Reasons Why Relationships Don't Last



The power of positive versus negative comments

People in failing relationships look for what is wrong with others (especially their mate) instead of what is right. During a conversation where the two people held opposing views, the ones who had a good relationship said something nice to the other one five times more than they said something critical. In relationships that don't last, the ratio of good comments versus bad ones to each other was one to one.


Unrealistic expectations
Before the relationship even begins, we’re surrounded by media that perpetuates the myth of two people meeting, falling in love and living happily ever after. This makes a great story line, but leaves out the part where relationships take work, time and effort to succeed.


Accepting responsibility to be in a committed relationship

When one or both people don't take responsibility for their commitment and allow themselves to be attracted to others, they are in trouble. Some people feel there is nothing wrong with a little "harmless" flirtation. On the contrary, research shows that in every close conversation, there is the possibility of secreting oxytocin (a hormonal chemical) that creates a bond. These interactions can make people feel like they are falling in love. But people can consciously choose not to cross a boundary when they feel even slightly attracted to someone else. They can change their focus. They do not have to be a victim of this attraction.




Forgiveness

There is no "perfect" relationship and even the best ones will have some ups and downs, but it is how couples ride those rough times that determines if the relationship succeeds. People who are good at relating will try to repair any damage that is done in their partnership. They will offer apologies and make gestures to right what has caused hurt.




Being defensive
This may be one of the hardest habits to break. None of us like being criticized. From the time we’re kids, our instinct is to come up with excuses or deny. In a mature and successful relationship, criticism should be constructive and should be listened to in the same manner.

Attitude

Understanding that you need to teach others how to treat you in order to get your needs met will move you from the victim column into the winning column. There are, however, some attitudes that indicate a relationship will break up. The kinds of behavior that will erode closeness are contempt, criticism, defensiveness, and stonewalling.


A failure to communicate
Any relationship whether it's romantic, platonic or work-based needs communication. If you don’t tell each other what’s going on, what you’re thinking, how you’re feeling or what you expect, the other person is inevitably going to disappoint you. Open communication, even if it’s sometimes unpleasant, ensures you both know what your partner wants and needs.


Lack of trust
Some argue this is the biggest issue. After 20 years of studying marriages, scientist John Gottman argues that when trust dies, relationships fail. In The Science of Trust, he argues that if negative events are not fully processed, we fill in the information gaps with our own ideas. If we don’t trust our partner, the motives and actions we attribute to them are coloured with a negativity that grows eroding trust further.

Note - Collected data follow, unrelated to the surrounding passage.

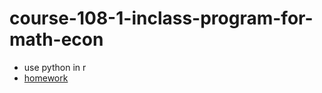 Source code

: # course-108-1-inclass-program-for-math-econ
 
- use python in r
- [homework](https://github.com/essential35/course-108-1-inclass-program-for-math-econ/tree/master/hw)
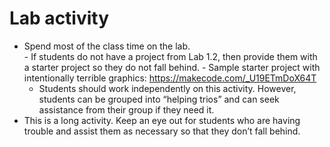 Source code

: # Lab activity

- Spend most of the class time on the lab.\
      - If students do not have a project from Lab 1.2, then provide them with a starter project so they do not fall behind.
      - Sample starter project with intentionally terrible graphics:
<https://makecode.com/_U19ETmDoX64T>
  - Students should work independently on this activity. However, students can be grouped into “helping trios” and can seek assistance from their group if they need it.
- This is a long activity. Keep an eye out for students who are having trouble and assist them as necessary so that they don’t fall behind.

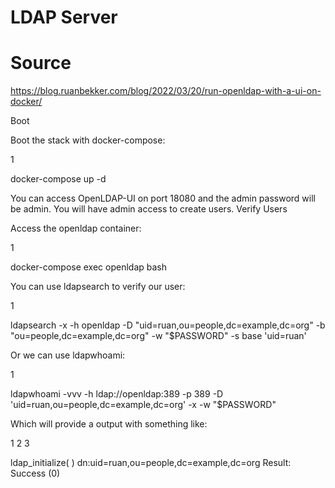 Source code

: # LDAP Server


# Source
https://blog.ruanbekker.com/blog/2022/03/20/run-openldap-with-a-ui-on-docker/


Boot


Boot the stack with docker-compose:

1

	

docker-compose up -d

You can access OpenLDAP-UI on port 18080 and the admin password will be admin. You will have admin access to create users.
Verify Users

Access the openldap container:

1

	

docker-compose exec openldap bash

You can use ldapsearch to verify our user:

1

	

ldapsearch -x -h openldap -D "uid=ruan,ou=people,dc=example,dc=org" -b "ou=people,dc=example,dc=org" -w "$PASSWORD" -s base 'uid=ruan'

Or we can use ldapwhoami:

1

	

ldapwhoami -vvv -h ldap://openldap:389 -p 389 -D 'uid=ruan,ou=people,dc=example,dc=org' -x -w "$PASSWORD"

Which will provide a output with something like:

1
2
3

	

ldap_initialize( <DEFAULT> )
dn:uid=ruan,ou=people,dc=example,dc=org
Result: Success (0)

Unwillingness to compromise
This can also be seen as the desire to always be right. In some people it comes out as always being certain that their opinion is right. However expressed, your partner’s not going to appreciate always doing things your way. For a relationship to succeed, you’ve got to have the ability to adapt to another point of view.

Selfishness
It takes two to tango, you can’t always lead, and yours aren’t the only needs to be met.



Not making time
Where you spend your time shows your priorities. If you’re always working late, your partner will get the message that work is more important. Make an effort for your partner and your relationship, or you may risk losing them. 


Why relationships don't last is profound but simple. You need two people who treat each other with love, affection, respect, and support, and have a commitment to each other. You deserve a love that lasts--so think about the above.